高杉庵―倫理運動発祥の拠


高杉庵

  丸山敏雄記念館の隣には、丸山敏雄の住居が移設され、保存されています。敏雄にとって終のすみかとなった家であり、当時は現在のJR中央線・武蔵境駅から至近にありました。  
 敏雄はこの家に、昭和22年に移り住み、西南に巨大な杉が数十本隣接していたことから「高杉庵」と名付けました。
  純日本家屋の古びた平屋造りで、玄関の左手に続く座敷の一番奥、障子戸に囲まれた十畳間が敏雄の部屋でした。

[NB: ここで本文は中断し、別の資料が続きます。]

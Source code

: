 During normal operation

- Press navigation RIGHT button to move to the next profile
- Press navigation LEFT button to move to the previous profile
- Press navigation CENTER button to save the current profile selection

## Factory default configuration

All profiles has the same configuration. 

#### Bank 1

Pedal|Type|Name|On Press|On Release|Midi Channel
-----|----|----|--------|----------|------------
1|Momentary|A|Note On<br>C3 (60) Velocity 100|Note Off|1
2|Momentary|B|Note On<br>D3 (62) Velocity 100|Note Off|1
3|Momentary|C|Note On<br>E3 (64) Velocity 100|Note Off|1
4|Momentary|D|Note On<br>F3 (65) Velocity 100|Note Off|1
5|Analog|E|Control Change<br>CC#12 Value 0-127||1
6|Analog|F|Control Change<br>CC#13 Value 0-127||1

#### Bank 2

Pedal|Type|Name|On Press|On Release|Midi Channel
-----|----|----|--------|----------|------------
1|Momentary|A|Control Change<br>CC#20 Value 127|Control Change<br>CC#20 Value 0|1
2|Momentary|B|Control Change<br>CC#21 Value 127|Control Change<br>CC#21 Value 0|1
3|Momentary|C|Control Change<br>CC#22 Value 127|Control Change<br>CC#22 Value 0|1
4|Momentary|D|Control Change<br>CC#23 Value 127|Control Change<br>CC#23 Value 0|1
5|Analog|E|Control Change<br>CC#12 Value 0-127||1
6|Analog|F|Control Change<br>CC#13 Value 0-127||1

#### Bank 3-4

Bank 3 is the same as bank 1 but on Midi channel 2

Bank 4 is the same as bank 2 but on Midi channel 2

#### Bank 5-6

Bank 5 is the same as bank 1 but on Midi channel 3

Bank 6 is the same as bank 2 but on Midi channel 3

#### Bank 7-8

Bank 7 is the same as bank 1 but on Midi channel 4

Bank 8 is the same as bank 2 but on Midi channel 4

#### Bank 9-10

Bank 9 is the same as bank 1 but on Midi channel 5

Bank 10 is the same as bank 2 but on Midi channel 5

この部屋で、敏雄は思案をめぐらし、執筆し、歌を詠み、書に没頭したのです。
  部屋には、亡くなる直前まで使っていた木製の座椅子が置かれています。

愛用の椅子

  「かねて妻が、大工にたのみおきし『すわり物』出来たり。これに坐し、風にうごく高杉を見れば、実に、世に極楽と、ただ涙なり」(昭和26年11月26日の日記より)

  病気が進行し、もはや身体を動かすこともままならない敏雄は椅子に身体を預け、窓の外の高杉をよく鑑賞していました。
  高杉庵はまた、倫理運動発祥の原点として、家族同然に弟子たちが出入りした本拠でもありました。